= Problem details =
Only the lines that include "left" should be copied from the data below.

*** Begin section ***

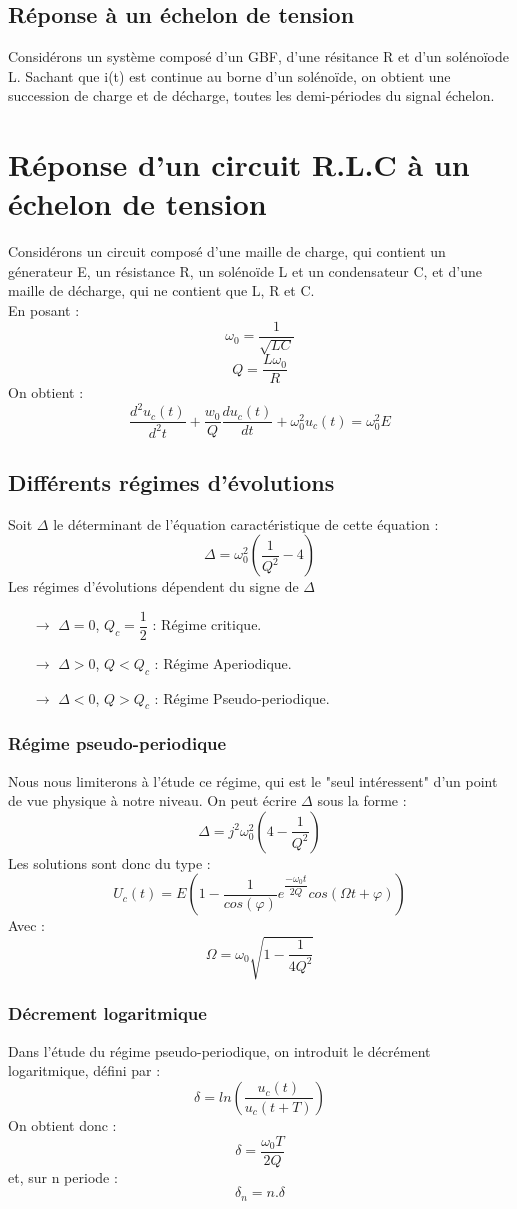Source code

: \subsection{Réponse à un échelon de tension}
Considérons un système composé d'un GBF, d'une résitance R et d'un solénoïode L.
Sachant que i(t) est continue au borne d'un solénoïde, on obtient une succession de charge et de décharge, toutes les demi-périodes du signal échelon.
\section{Réponse d'un circuit R.L.C à un échelon de tension}
Considérons un circuit composé d'une maille de charge, qui contient un génerateur E, un résistance R, un solénoïde L et un condensateur C, et d'une maille de décharge, qui ne contient que L, R et C.\\
En posant : 
$$\omega_0 = \dfrac{1}{\sqrt{LC}}$$
$$Q = \dfrac{L\omega_0}{R}$$
On obtient :
$$\dfrac{d^2u_c(t)}{d^2t} + \dfrac{w_0}{Q}\dfrac{du_c(t)}{dt} + \omega_0^2u_c(t) = \omega_0^2E$$
\subsection{Différents régimes d'évolutions}
Soit $\Delta$ le déterminant de l'équation caractéristique de cette équation :
$$\Delta = \omega_0^2\left( \dfrac{1}{Q^2} - 4\right)$$
Les régimes d'évolutions dépendent du signe de $\Delta$
\begin{itemize}
 \item[$\rightarrow$] $\Delta = 0$, $Q_c = \dfrac{1}{2}$ : Régime critique. \\
 \item[$\rightarrow$] $\Delta > 0$, $Q < Q_c$ : Régime Aperiodique. \\
 \item[$\rightarrow$] $\Delta < 0$, $Q > Q_c$ : Régime Pseudo-periodique. \\
\end{itemize}
\subsubsection{Régime pseudo-periodique}
Nous nous limiterons à l'étude ce régime, qui est le "seul intéressent" d'un point de vue physique à notre niveau.
On peut écrire $\Delta$ sous la forme :
$$\Delta = j^2\omega_0^2(4-\dfrac{1}{Q^2})$$
Les solutions sont donc du type :
$$U_c(t) = E\left( 1 - \dfrac{1}{cos(\varphi)}e^{\dfrac{-\omega_0t}{2Q}}cos(\Omega t+\varphi)\right)$$
Avec :
$$\Omega = \omega_0\sqrt{1 - \dfrac{1}{4Q^2}}$$
\subsubsection{Décrement logaritmique}
Dans l'étude du régime pseudo-periodique, on introduit le décrément logaritmique, défini par :
$$\delta = ln\left(\dfrac{u_c(t)}{u_c(t+T)}\right) $$
On obtient donc :
$$\delta = \dfrac{\omega_0T}{2Q}$$
et, sur n periode :
$$\delta_n = n.\delta$$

*** End section ***

= Response area =
$$\Delta = \omega_0^2\left( \dfrac{1}{Q^2} - 4\right)$$
$$U_c(t) = E\left( 1 - \dfrac{1}{cos(\varphi)}e^{\dfrac{-\omega_0t}{2Q}}cos(\Omega t+\varphi)\right)$$
$$\delta = ln\left(\dfrac{u_c(t)}{u_c(t+T)}\right) $$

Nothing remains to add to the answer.